Stop using SharedPreferences

Stop using SharedPreferences

In this article I will discuss about why we should stop using SharedPreferences to store small non-relational data. I will also suggest what to use with its small tutorial.

Why we should stop using SharedPreferences? 🤔

You would be thinking as a new android developer that what's wrong with it, its so easy to use and works fine for storing small data sets. Let's deep dive into it and discover some major problems with SharedPrefs.

1- Synchronous - It's always a bad idea to do I/O operations on UI Thread. Sharedpreferences uses main/UI thread to perform its tasks.

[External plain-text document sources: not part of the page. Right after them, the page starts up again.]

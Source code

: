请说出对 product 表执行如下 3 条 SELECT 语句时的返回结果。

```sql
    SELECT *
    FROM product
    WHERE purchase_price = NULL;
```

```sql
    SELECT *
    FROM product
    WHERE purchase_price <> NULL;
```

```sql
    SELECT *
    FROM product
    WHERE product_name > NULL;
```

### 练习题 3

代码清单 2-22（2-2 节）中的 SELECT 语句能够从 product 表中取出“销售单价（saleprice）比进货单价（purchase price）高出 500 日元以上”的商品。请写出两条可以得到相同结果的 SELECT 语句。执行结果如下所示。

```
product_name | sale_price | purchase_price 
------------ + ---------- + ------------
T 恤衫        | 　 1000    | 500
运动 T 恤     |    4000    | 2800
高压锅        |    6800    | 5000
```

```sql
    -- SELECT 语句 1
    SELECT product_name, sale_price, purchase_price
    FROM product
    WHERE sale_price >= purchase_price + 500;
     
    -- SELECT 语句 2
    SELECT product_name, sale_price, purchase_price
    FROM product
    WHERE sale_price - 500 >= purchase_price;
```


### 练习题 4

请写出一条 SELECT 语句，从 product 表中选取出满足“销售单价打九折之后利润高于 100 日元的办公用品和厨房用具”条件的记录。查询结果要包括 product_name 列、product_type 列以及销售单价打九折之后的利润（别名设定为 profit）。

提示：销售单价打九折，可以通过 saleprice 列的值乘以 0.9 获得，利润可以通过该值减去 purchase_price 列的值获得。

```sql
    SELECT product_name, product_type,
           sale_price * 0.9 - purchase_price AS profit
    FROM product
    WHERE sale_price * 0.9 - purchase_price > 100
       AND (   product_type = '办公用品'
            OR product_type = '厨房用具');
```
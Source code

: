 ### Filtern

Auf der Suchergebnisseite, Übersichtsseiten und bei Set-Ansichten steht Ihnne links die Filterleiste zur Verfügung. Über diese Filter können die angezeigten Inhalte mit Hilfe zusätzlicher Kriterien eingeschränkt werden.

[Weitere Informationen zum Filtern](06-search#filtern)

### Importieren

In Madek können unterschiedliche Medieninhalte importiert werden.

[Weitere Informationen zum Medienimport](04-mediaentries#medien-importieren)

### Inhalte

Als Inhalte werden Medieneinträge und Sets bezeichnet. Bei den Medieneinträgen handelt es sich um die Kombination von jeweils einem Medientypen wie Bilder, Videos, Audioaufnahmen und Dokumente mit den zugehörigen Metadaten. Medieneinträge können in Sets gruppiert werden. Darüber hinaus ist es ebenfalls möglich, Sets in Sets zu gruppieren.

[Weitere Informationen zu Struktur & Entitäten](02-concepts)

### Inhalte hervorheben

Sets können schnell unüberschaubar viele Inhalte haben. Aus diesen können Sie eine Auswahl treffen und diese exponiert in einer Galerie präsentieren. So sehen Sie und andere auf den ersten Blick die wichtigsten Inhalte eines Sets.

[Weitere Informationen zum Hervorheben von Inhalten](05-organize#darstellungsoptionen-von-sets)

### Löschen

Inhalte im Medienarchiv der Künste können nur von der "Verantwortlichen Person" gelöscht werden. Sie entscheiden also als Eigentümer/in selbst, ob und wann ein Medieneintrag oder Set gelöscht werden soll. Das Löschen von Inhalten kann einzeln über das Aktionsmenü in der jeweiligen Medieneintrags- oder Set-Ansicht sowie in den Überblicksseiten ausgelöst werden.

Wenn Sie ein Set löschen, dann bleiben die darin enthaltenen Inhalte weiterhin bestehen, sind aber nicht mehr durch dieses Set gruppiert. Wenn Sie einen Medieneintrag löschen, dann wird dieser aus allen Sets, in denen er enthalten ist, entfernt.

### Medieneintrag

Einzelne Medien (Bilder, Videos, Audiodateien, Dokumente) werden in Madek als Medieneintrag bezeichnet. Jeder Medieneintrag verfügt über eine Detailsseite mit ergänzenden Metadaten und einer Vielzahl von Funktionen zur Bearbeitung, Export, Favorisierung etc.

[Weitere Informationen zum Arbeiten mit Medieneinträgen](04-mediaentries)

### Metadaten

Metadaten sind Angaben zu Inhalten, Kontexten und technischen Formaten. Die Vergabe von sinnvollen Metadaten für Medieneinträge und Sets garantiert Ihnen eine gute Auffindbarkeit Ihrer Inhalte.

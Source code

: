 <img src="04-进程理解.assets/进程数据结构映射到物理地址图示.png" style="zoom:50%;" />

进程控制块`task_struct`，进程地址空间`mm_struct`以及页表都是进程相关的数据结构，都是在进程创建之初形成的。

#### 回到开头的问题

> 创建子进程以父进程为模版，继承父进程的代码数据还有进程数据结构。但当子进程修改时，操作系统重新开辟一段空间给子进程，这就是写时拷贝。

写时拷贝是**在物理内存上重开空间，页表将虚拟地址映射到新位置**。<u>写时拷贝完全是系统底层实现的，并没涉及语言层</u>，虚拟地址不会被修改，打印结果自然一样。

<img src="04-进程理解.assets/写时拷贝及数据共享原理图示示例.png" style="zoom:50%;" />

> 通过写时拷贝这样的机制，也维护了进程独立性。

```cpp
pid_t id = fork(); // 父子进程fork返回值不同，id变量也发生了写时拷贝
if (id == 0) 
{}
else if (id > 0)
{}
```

2- Not Durable in some cases - let's just suppose that user updates any value which we store on SharedPrefs, it will reflect to the memory before it's successfully persisted over the disk. So, sometimes on restarting the application, users might see older data instead of getting the updated one's.

3- OEM bugs - SharedPrefs has poorly defined behaviour for writes, which makes SharedPref no available for many devices.

*Note - There may be many other points too but these are some which I have discovered.

What's the alternative?

1- SQLite

2- LevelDB

... and many more

But the problem is, to store such a small amount of data, non of the developers will be willing to implement a whole lot database to store the required data's. These Local DB's are complex to implement.

Around Sept, 2020, google announced a new tool which is under the Jetpack Components, named DataStore which works completely fine out of the box. It's actually the replacement of SharedPrefererence and improves the loop holes of later.

DataStorage and it's advantages

DataStore Part of Android Jetpack. It's a data storage solution that allows you to store key-value pairs or typed objects with protocol buffers.

Some of it's major advantage over SharedPrefs are:

  • It uses Kotlin coroutines internally which makes its whole process Asynchronous.
  • It uses Kotlin Flows internally which makes it easy to make I/O operations.
  • Easy Data migrations
  • Data Consistency is maintained (All transactions are maintained well)
  • Data corruptions are handled properly

How to use DataStore API

Just follow the code and comments beside them, its super easy stuff to use.

//declaration of variable

private val store: DataStore<Preferences> by preferencesDataStore("nameOfTheStorage")

//saving data, we have to use suspend function as it internally uses coroutines

    private suspend fun save(key: String, value: String) {
        val dataKey = stringPreferencesKey(key)
        dataStorage.edit { settings ->
            settings[dataKey] = value
        }
    }

//reading the data which will again be used inside a suspend function

 private suspend fun read(key: String): String? {
        val dataKey = stringPreferencesKey(key)
        val preferences = dataStorage.data.first()
        return preferences[dataKey]
    }

Wohooo🚀, thats all we have to do with DataStore and it will do its job.

Hope you have learnt something new. Thanks for reading.